To clarify your question regarding insulin resistance....when I mean resistance, your pancreas secretes more insulin than a non diabetic or non PCO but the body's peripheral tissues (mostly muscle) does not use it efficiently.

Thus, you are secreting more insulin at any one time but the body may not be using it efficiently and thus you are prone to low blood sugar and increased hunger and all sorts of nasty side effects associated with high levels of insulin:

Some of this includes high cholesterol (usually high triglycerides and low good cholesterol, HDL) , high insulin levels cause the body to store fat and increases male hormone production from the ovaries by stimulating an ovarian enzyme complex cytochrome P450c17, either directly and/or by stimulating pituitary luteinising hormone secretion.

Insulin resistance in type 2 diabetes and polycystic ovary syndrome occurs mainly in muscles, but also in the liver in obese women with polycystic ovary syndrome. Insulin resistance is made worse by physical inactivity, upper abdominal obesity, pregnancy, the ageing process and by medications such as thiazide diuretics, corticosteroids and certain hormonal steroid preparations.
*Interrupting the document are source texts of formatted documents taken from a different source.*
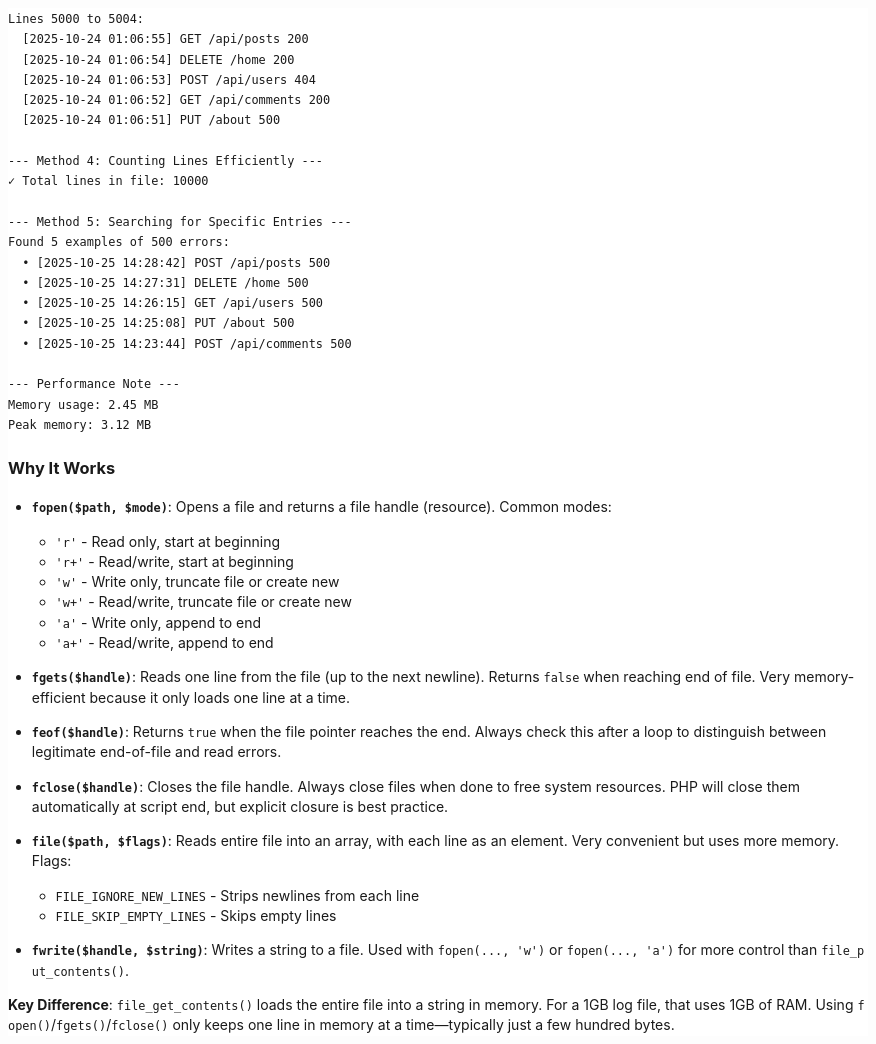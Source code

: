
 ```
Lines 5000 to 5004:
  [2025-10-24 01:06:55] GET /api/posts 200
  [2025-10-24 01:06:54] DELETE /home 200
  [2025-10-24 01:06:53] POST /api/users 404
  [2025-10-24 01:06:52] GET /api/comments 200
  [2025-10-24 01:06:51] PUT /about 500

--- Method 4: Counting Lines Efficiently ---
✓ Total lines in file: 10000

--- Method 5: Searching for Specific Entries ---
Found 5 examples of 500 errors:
  • [2025-10-25 14:28:42] POST /api/posts 500
  • [2025-10-25 14:27:31] DELETE /home 500
  • [2025-10-25 14:26:15] GET /api/users 500
  • [2025-10-25 14:25:08] PUT /about 500
  • [2025-10-25 14:23:44] POST /api/comments 500

--- Performance Note ---
Memory usage: 2.45 MB
Peak memory: 3.12 MB
```

### Why It Works

- **`fopen($path, $mode)`**: Opens a file and returns a file handle (resource). Common modes:

  - `'r'` - Read only, start at beginning
  - `'r+'` - Read/write, start at beginning
  - `'w'` - Write only, truncate file or create new
  - `'w+'` - Read/write, truncate file or create new
  - `'a'` - Write only, append to end
  - `'a+'` - Read/write, append to end

- **`fgets($handle)`**: Reads one line from the file (up to the next newline). Returns `false` when reaching end of file. Very memory-efficient because it only loads one line at a time.

- **`feof($handle)`**: Returns `true` when the file pointer reaches the end. Always check this after a loop to distinguish between legitimate end-of-file and read errors.

- **`fclose($handle)`**: Closes the file handle. Always close files when done to free system resources. PHP will close them automatically at script end, but explicit closure is best practice.

- **`file($path, $flags)`**: Reads entire file into an array, with each line as an element. Very convenient but uses more memory. Flags:

  - `FILE_IGNORE_NEW_LINES` - Strips newlines from each line
  - `FILE_SKIP_EMPTY_LINES` - Skips empty lines

- **`fwrite($handle, $string)`**: Writes a string to a file. Used with `fopen(..., 'w')` or `fopen(..., 'a')` for more control than `file_put_contents()`.

**Key Difference**: `file_get_contents()` loads the entire file into a string in memory. For a 1GB log file, that uses 1GB of RAM. Using `fopen()`/`fgets()`/`fclose()` only keeps one line in memory at a time—typically just a few hundred bytes.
However, insulin resistance in polycystic ovary syndrome is not due primarily to obesity (as lean women with polycystic ovary syndrome are insulin resistant).


That's why PCOS responds to medicines that work on insulin resistance such as metformin ( and they are now studying the triglitazones such as avandia and actos) since they bring down the overall insulin levels and reverses the bad effects on the abnormal hair development, high cholesterol, weight gain, irregular periods etc.